_SUPPLIED ENTRIES_:
------------------------------------------------------------------------

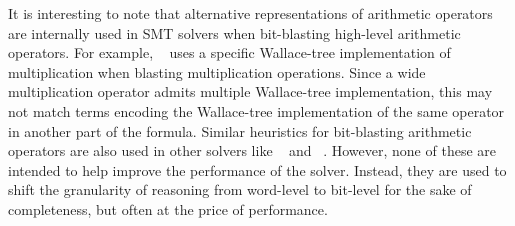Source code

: It is interesting to note that alternative representations of
arithmetic operators are internally used in SMT solvers when
bit-blasting high-level arithmetic operators.  %
For example,
{\zthree}~\cite{zthree} uses a specific Wallace-tree implementation of
multiplication when blasting multiplication operations.  Since a wide
multiplication operator admits multiple Wallace-tree implementation,
this may not match terms encoding the Wallace-tree implementation of
the same operator in another part of the formula.  Similar heuristics
for bit-blasting arithmetic operators are also used in other solvers
like {\boolector}~\cite{boolector} and {\cvcfour}~\cite{cvcfour}.
However, none of these are intended to help improve the performance
of the solver.%
Instead, they are used to shift the granularity of reasoning from
word-level to bit-level for the sake of completeness, but often
at the price of performance.


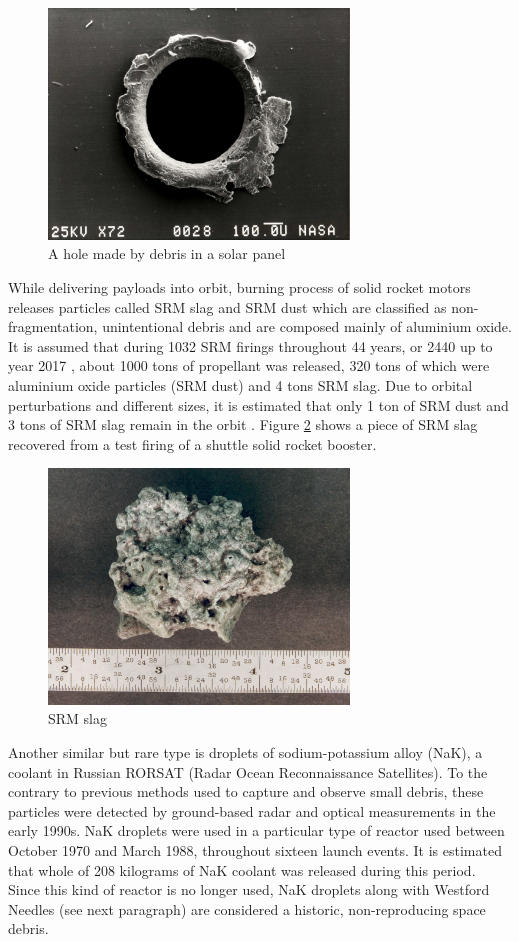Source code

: \begin{figure}[H]
\centering
  \includegraphics[width=8cm]{images/hypervelocitycollision}
  \caption{A hole made by debris in a solar panel}
  \label{fig:hypervelocitycollision}
\end{figure}	
	
	While delivering payloads into orbit, burning process of solid rocket motors releases particles called SRM slag and SRM dust which are classified as non-fragmentation, unintentional debris and are composed mainly of aluminium oxide. It is assumed that during 1032 SRM firings throughout 44 years, or 2440 up to year 2017 \citep{esabr336}, about 1000 tons of propellant was released, 320 tons of which were aluminium oxide particles (SRM dust) and 4 tons SRM slag. Due to orbital perturbations and different sizes, it is estimated that only 1 ton of SRM dust and 3 tons of SRM slag remain in the orbit \citep{klinkrad2006space}. Figure \ref{fig:srmslag} shows a piece of SRM slag recovered from a test firing of a shuttle solid rocket booster.
	
\begin{figure}[H]
\centering
  \includegraphics[width=8cm]{images/slag}
  \caption{SRM slag}
  \label{fig:srmslag}
\end{figure}	
	
	Another similar but rare type is droplets of sodium-potassium alloy (NaK), a coolant in Russian RORSAT (Radar Ocean Reconnaissance Satellites). To the contrary to previous methods used to capture and observe small debris, these particles were detected by ground-based radar and optical measurements in the early 1990s. NaK droplets were used in a particular type of reactor used between October 1970 and March 1988, throughout sixteen launch events. It is estimated that whole of 208 kilograms of NaK coolant was released during this period. Since this kind of reactor is no longer used, NaK droplets along with Westford Needles (see next paragraph) are considered a historic, non-reproducing space debris.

------------------------------------------------------------------------

_TASK BRIEF_: Every record must be transcribed faithfully, with no picture carried over.

_TASK RESPONSE_:
Source code

: It is interesting to note that alternative representations of
arithmetic operators are internally used in SMT solvers when
bit-blasting high-level arithmetic operators.  %
For example,
{\zthree}~\cite{zthree} uses a specific Wallace-tree implementation of
multiplication when blasting multiplication operations.  Since a wide
multiplication operator admits multiple Wallace-tree implementation,
this may not match terms encoding the Wallace-tree implementation of
the same operator in another part of the formula.  Similar heuristics
for bit-blasting arithmetic operators are also used in other solvers
like {\boolector}~\cite{boolector} and {\cvcfour}~\cite{cvcfour}.
However, none of these are intended to help improve the performance
of the solver.%
Instead, they are used to shift the granularity of reasoning from
word-level to bit-level for the sake of completeness, but often
at the price of performance.


Source code

: \begin{figure}[H]
\centering
  \includegraphics[width=8cm]{images/hypervelocitycollision}
  \caption{A hole made by debris in a solar panel}
  \label{fig:hypervelocitycollision}
\end{figure}	
	
	While delivering payloads into orbit, burning process of solid rocket motors releases particles called SRM slag and SRM dust which are classified as non-fragmentation, unintentional debris and are composed mainly of aluminium oxide. It is assumed that during 1032 SRM firings throughout 44 years, or 2440 up to year 2017 \citep{esabr336}, about 1000 tons of propellant was released, 320 tons of which were aluminium oxide particles (SRM dust) and 4 tons SRM slag. Due to orbital perturbations and different sizes, it is estimated that only 1 ton of SRM dust and 3 tons of SRM slag remain in the orbit \citep{klinkrad2006space}. Figure \ref{fig:srmslag} shows a piece of SRM slag recovered from a test firing of a shuttle solid rocket booster.
	
\begin{figure}[H]
\centering
  \includegraphics[width=8cm]{images/slag}
  \caption{SRM slag}
  \label{fig:srmslag}
\end{figure}	
	
	Another similar but rare type is droplets of sodium-potassium alloy (NaK), a coolant in Russian RORSAT (Radar Ocean Reconnaissance Satellites). To the contrary to previous methods used to capture and observe small debris, these particles were detected by ground-based radar and optical measurements in the early 1990s. NaK droplets were used in a particular type of reactor used between October 1970 and March 1988, throughout sixteen launch events. It is estimated that whole of 208 kilograms of NaK coolant was released during this period. Since this kind of reactor is no longer used, NaK droplets along with Westford Needles (see next paragraph) are considered a historic, non-reproducing space debris.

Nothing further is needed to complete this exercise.